# How long have you been at Macosx.com?



## Ferdinand (Oct 21, 2006)

How long have you been here?
Vote using the poll.

EDIT:
Sorry, forgot the poll.


----------



## Ferdinand (Oct 21, 2006)

Now here's the poll to it.


----------



## Ferdinand (Oct 21, 2006)

Why is the poll closed?
Just asking...


----------



## Lt Major Burns (Oct 21, 2006)

everyone has their join date next to their name.... ha ha


----------



## Rhisiart (Oct 21, 2006)

I joined in 1903


----------



## fryke (Oct 21, 2006)

Poll doesn't seem to work, kinda... Well, I guess I'm "old" on macosx.com. Six years...


----------



## nixgeek (Oct 21, 2006)

Member since 2004.


----------



## Sunnz (Oct 21, 2006)

Umm... few months... guess I am a n00b...


----------



## Lt Major Burns (Oct 21, 2006)

My first thread/post.  note complete change of approach from first and last posts in the thread...!

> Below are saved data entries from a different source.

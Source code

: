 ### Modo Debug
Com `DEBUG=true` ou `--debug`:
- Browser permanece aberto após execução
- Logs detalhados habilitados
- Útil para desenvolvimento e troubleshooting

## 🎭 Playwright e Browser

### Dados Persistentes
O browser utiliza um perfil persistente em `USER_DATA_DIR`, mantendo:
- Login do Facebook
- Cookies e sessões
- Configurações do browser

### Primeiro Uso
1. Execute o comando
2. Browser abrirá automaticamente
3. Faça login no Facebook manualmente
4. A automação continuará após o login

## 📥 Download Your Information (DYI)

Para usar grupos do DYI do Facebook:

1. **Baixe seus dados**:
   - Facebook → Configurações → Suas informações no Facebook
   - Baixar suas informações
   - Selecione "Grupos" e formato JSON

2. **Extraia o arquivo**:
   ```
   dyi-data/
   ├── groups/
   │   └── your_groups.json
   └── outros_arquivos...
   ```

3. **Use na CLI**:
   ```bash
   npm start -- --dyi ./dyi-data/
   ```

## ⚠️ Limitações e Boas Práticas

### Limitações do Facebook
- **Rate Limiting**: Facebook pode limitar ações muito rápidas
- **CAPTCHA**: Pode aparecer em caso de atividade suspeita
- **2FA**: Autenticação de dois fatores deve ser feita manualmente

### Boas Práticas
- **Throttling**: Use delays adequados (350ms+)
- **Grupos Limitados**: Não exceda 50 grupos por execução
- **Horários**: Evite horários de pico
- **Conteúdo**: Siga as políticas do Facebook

http://macosx.com/forums/hardware-peripherals/49250-microphone-my-dual-1-8-g5.html


----------



## Natobasso (Oct 21, 2006)

4 Years, baby.


----------



## Rhisiart (Oct 21, 2006)

Actually, I was wrong. I joined in 1937.


----------



## Ferdinand (Oct 21, 2006)

At that time macosx.com didnt even exist yet (not even the old No Wonder! site).


----------



## sinclair_tm (Oct 21, 2006)

hmm, let me see, i'll post then edit 

march of last year, so just over 1.5yrs.


----------



## bobw (Oct 21, 2006)

How long have you been at Macosx.com


----------



## Natobasso (Oct 21, 2006)

(this is a duplicate thread   )

4 years baby!


----------



## chevy (Oct 21, 2006)

I'm not the oldest


----------



## RacerX (Oct 21, 2006)

chevy said:
			
		

> I'm not the oldest


Neither am I... but five years seems like a long time!


----------



## Satcomer (Oct 21, 2006)

chevy said:


> I'm not the oldest



In my day ....


----------



## symphonix (Oct 22, 2006)

I was born here. At least, according to my post history.


----------



## handsoff (Oct 27, 2006)

I just joined about 20 minutes ago.  New to Macs as I got a MacBook about two months ago and loving it.


----------



## Giaguara (Oct 29, 2006)

Welcome handsoff 
I didn't realize I've been here that long as well.. d'oh!


----------



## Rhisiart (Oct 30, 2006)

Maybe it was 1958 .....?

Geez, when you're enjoying yourself time totally slips by.


----------



## reed (Nov 1, 2006)

About a year or so ago. Good advice and some fun (and silly) back and forths.     Have had some very good advice on the Help forums and here too.....and boy! do I need it. Thanks.


----------